Use `attn_implementation="sdpa"` (not flash-attention) if you ever need the custom
masked training path; for this single-pass inference plain causal attention is fine.

## Training

- Base: `Qwen/Qwen3-1.7B` (dense, full-attention). Data: `OpenMed/Medical-Reasoning-SFT-Mega`
  (mixture of multiple-choice + open-ended; trained on the full mixture, evaluated on
  the MCQ subset).
- Stage 1: 6 epochs, one memory block per reasoning step, linear-relative supervision
  anneal. Stage 2: 2 epochs, K=8 blocks, anytime-answer objective, lower LR + higher
  dropout. bf16, 8× GPU, custom 4D attention mask (SDPA).
- Code: training/eval/benchmark scripts are released alongside this model.

## Limitations

In-distribution eval uses auto-extracted answer letters from a held-out slice of the
training dataset.

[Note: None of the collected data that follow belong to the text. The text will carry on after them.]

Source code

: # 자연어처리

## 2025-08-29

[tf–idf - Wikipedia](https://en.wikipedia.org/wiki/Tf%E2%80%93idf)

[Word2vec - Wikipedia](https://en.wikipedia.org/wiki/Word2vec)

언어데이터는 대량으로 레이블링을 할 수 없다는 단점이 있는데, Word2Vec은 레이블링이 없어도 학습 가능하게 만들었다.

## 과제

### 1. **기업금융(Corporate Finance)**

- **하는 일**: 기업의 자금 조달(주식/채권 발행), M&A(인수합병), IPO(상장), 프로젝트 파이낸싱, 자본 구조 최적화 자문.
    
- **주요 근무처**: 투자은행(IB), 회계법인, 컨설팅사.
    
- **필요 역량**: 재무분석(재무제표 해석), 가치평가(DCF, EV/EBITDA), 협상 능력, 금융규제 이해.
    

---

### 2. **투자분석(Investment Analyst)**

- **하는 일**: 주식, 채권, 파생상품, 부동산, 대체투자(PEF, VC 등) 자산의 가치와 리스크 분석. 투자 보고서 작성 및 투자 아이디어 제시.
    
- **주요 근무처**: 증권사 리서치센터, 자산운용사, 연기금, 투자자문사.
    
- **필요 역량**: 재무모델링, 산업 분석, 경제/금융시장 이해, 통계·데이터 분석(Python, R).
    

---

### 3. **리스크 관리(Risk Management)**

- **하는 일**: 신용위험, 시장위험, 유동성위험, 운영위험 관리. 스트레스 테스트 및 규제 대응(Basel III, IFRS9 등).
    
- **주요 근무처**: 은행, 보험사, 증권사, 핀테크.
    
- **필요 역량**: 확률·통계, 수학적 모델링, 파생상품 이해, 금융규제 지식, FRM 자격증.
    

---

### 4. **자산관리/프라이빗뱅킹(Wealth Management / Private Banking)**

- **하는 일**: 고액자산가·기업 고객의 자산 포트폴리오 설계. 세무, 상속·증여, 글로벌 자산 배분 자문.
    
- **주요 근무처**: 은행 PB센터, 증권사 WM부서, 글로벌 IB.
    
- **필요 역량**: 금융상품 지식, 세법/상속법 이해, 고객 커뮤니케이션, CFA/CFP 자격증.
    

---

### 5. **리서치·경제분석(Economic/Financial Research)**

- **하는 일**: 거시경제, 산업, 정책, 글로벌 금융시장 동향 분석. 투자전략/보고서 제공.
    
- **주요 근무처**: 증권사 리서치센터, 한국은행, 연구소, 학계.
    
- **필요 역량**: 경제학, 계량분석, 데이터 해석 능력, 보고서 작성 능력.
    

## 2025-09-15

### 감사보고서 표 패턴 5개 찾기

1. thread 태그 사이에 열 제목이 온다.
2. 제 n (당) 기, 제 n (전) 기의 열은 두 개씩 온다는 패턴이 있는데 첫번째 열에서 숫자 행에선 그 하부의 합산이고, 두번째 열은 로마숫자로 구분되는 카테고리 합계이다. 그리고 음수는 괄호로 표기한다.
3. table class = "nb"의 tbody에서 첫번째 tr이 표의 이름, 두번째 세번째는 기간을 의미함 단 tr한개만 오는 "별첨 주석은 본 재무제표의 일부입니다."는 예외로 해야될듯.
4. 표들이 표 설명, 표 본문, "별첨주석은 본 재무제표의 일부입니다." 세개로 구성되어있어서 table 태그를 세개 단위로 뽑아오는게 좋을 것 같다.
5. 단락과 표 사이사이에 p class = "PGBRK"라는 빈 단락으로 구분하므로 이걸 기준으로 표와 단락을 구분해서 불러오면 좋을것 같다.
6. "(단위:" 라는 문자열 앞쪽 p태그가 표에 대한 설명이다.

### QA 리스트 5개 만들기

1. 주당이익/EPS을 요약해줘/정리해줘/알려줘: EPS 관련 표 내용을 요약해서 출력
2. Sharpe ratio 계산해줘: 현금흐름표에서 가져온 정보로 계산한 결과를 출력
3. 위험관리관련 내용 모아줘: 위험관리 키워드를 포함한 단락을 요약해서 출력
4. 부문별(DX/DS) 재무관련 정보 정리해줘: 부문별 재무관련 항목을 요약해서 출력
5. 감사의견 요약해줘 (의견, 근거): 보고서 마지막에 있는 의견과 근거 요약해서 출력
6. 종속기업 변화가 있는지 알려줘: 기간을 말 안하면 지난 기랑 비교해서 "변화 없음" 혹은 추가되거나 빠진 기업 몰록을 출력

Single model size (1.7B) and seed. English only. The OOD numbers
(MedQA/MedMCQA) are 4-option; in-distribution is up to 10-option. Not safe for any
real-world medical decision-making.

## Citation

```bibtex
@article{aichberger2026rim,
  title  = {Unlocking the Working Memory of Large Language Models for Latent Reasoning},
  author = {Aichberger, Lukas and Hochreiter, Sepp},
  year   = {2026}
}
```
Also cite `Qwen/Qwen3-1.7B` and `OpenMed/Medical-Reasoning-SFT-Mega` (both Apache-2.0).